Illustrator Murphy entered the Army in 1940, joining the 7th Regiment. He spent several years in the Pacific, beginning in Australia and ending in Tokyo. During the war, Murphy continued to illustrate, sending work to the Chicago Tribune and painting portraits of military figures. Returning to the United States in 1946, he resumed his art career, illustrating for magazines, including Columbia, Liberty and Sport.
Characters and story
In 1950, writer Elliot Caplin (brother of Li'l Abner cartoonist Al Capp) suggested that Murphy illustrate a boxing comic strip he had in mind. The strip followed the adventures of boxer and journalist Ben Bolt. Murphy was the artist of Big Ben Bolt from 1950 to 1978. Comics historian Don Markstein wrote:
- King Features Syndicate launched Ben's daily strip on February 20, 1950 and the Sunday version on May 25, 1952. The character's name was probably taken from Thomas Dunn English's poem, "Ben Bolt", which has remained popular since it first appeared in 1843. This wasn't the first cartoon to appropriate that name—there was also a single-panel feature titled Ben Bolt, by cartoonist Fanny Young Cory (Other People's Children, Little Miss Muffet), which started in 1916 as a parody of English's "Ben Bolt". It didn't last long and was quite forgotten by the time Caplin and Murphy came along. Ben himself ran against stereotype. Instead of a big, dumb hitting machine, he was an articulate college graduate who had chosen a boxing career because he enjoyed and was good at it (winning the world heavyweight championship early on), not because other fields weren't open to him. In fact, when, in 1955, an injury took him out of the ring, he went into journalism. For decades, his adventures revolved around writing about, rather than practicing, his chosen sport.

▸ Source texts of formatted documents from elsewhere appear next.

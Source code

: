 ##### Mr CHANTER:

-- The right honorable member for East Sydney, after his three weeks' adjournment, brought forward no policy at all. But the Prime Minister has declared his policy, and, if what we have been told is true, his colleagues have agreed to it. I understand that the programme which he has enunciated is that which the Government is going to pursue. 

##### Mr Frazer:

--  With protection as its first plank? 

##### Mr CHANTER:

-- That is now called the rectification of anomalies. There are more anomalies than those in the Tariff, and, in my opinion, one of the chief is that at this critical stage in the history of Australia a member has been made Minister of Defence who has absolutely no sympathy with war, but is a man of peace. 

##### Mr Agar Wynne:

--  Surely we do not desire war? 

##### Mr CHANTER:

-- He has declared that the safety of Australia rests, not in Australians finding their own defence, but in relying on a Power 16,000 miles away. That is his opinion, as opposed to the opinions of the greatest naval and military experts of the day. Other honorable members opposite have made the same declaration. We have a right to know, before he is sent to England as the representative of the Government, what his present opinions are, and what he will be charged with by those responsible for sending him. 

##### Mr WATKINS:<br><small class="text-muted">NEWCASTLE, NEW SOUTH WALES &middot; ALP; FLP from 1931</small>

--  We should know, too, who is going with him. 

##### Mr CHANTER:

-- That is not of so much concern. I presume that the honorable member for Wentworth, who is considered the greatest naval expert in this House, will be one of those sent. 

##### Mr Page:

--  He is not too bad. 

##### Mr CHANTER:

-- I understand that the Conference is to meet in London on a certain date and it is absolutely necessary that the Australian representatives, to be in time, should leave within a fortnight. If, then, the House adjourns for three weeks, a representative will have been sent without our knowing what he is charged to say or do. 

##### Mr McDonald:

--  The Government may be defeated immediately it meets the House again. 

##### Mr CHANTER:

Murphy occasionally used assistants, including Al Williamson (Flash Gordon), Alex Kotzky (Apartment 3-G), Neal Adams (Deadman), John Celardo (Tarzan) and Stan Drake (The Heart of Juliet Jones). In 1971, Murphy took over Prince Valiant, and Gray Morrow stepped in to draw Big Ben Bolt, eventually signing the strip starting August 1, 1977. Big Ben Bolt ended during the first half of 1978.
King Features' email service, DailyINK, began carrying Big Ben Bolt in June 2010.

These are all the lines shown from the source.